Oxford Middle School eighth-grader Carleigh Rodriguez placed third out of more than 6,000 middle school and junior high participants from across the state in the Farm Bureau Insurance of Michigan’s annual America & Me essay contest.
Rodriguez titled her essay “My Personal Michigan Hero” in accordance with the statewide competition’s theme. She submitted the essay through a class project.
In her essay, Rodriguez wrote about her personal hero, Maggie Varney, who is the founder and CEO of Maggie’s Wigs 4 Kids (formerly known as Wigs 4 Kids Michigan) which provided Rodriguez with a wig when she was being treated for cancer as a young girl.
In the past, Rodriguez previously battled Neuroblastoma, which is often found in the small glands on top of the kidneys (adrenal glands) which most commonly affects children.
She was first diagnosed with the disease when she was just 20-months-old.
After she entered remission, the Neuroblastoma returned for Rodriguez two more times— when she was 4-years-old and again at 6-years-old.
As a young girl who frequently had to undergo chemotherapy and radiation treatments, Rodriguez eventually lost her hair when she was around 6-years-old.
As she watched girls her age braiding each other’s hair, making friends, and living overall “normal” lives, Rodriguez described feeling “down all the time” after her hair began to fall out.
Relief came for Rodriguez and her family a few months later as they came to learn about Maggie’s Wigs 4 Kids.
It was there, Rodriguez said she was welcomed with open arms and was invited to choose the color and length she wanted to see incorporated into her brand-new wig.
Through the kindness and passion of Varney’s nonprofit, Rodriguez was gifted her custom wig—which could be styled, curled and straightened— a few short months later.
“It really boosted my confidence and self-esteem,” said Rodriguez. “I could go outside… I had hair again and it was my natural hair color. It just made me feel a little bit normal and a little bit happier with everything that was happening.”
Rodriguez said she wore her wig for nearly two years as she recovered from her final bout of Neuroblastoma and as she eventually entered remission for the final time at around 7-years-old.
Although Rodriguez no longer needs to wear her wig, she said she has never forgotten the relief Varney and her organization brought to her, adding that she was happy to share her story and to help shed light on the wonderful gift it brings to the community.
“I felt really good placing third in the competition,” said Rodriguez. “I didn’t expect to place at all and I felt really happy… not just because I’d gotten a high place but also that I had helped (spread) some awareness about Maggie and her organization.”
Rodriguez and her family made a friend for life through the experience, as she said they still donate to Maggie’s Wigs 4 Kids today and attend events for the organization.
Maggie’s Wigs 4 Kids, based in St.

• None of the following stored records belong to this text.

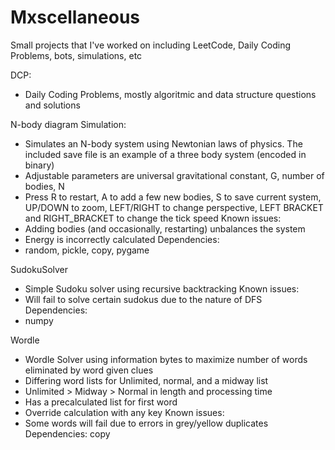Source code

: # Mxscellaneous
Small projects that I've worked on including LeetCode, Daily Coding Problems, bots, simulations, etc

DCP:
- Daily Coding Problems, mostly algoritmic and data structure questions and solutions

N-body diagram Simulation:
- Simulates an N-body system using Newtonian laws of physics. The included save file is an example of a three body system (encoded in binary)
- Adjustable parameters are universal gravitational constant, G, number of bodies, N
- Press R to restart, A to add a few new bodies, S to save current system, UP/DOWN to zoom, LEFT/RIGHT to change perspective, LEFT BRACKET and RIGHT_BRACKET to change the tick speed
Known issues:
- Adding bodies (and occasionally, restarting) unbalances the system
- Energy is incorrectly calculated
Dependencies:
- random, pickle, copy, pygame

SudokuSolver
- Simple Sudoku solver using recursive backtracking
Known issues:
- Will fail to solve certain sudokus due to the nature of DFS
Dependencies:
- numpy

Wordle
- Wordle Solver using information bytes to maximize number of words eliminated by word given clues
- Differing word lists for Unlimited, normal, and a midway list
- Unlimited > Midway > Normal in length and processing time
- Has a precalculated list for first word
- Override calculation with any key
Known issues:
- Some words will fail due to errors in grey/yellow duplicates
Dependencies:
copy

Claire Shores, was formed in 2003 and has since provided wigs to over 4,000 children in need, according to its website. Wigs typically retail between $2,500-$3,000 and cost Maggie’s Wigs 4 Kids about $800 and 16 hours of labor to provide. At Maggie’s Wigs 4 Kids, no child is turned away and no family ever pays.
Rodriguez and the other top-ten essay winners were each awarded $1,000 and will be honored in Lansing on May 15.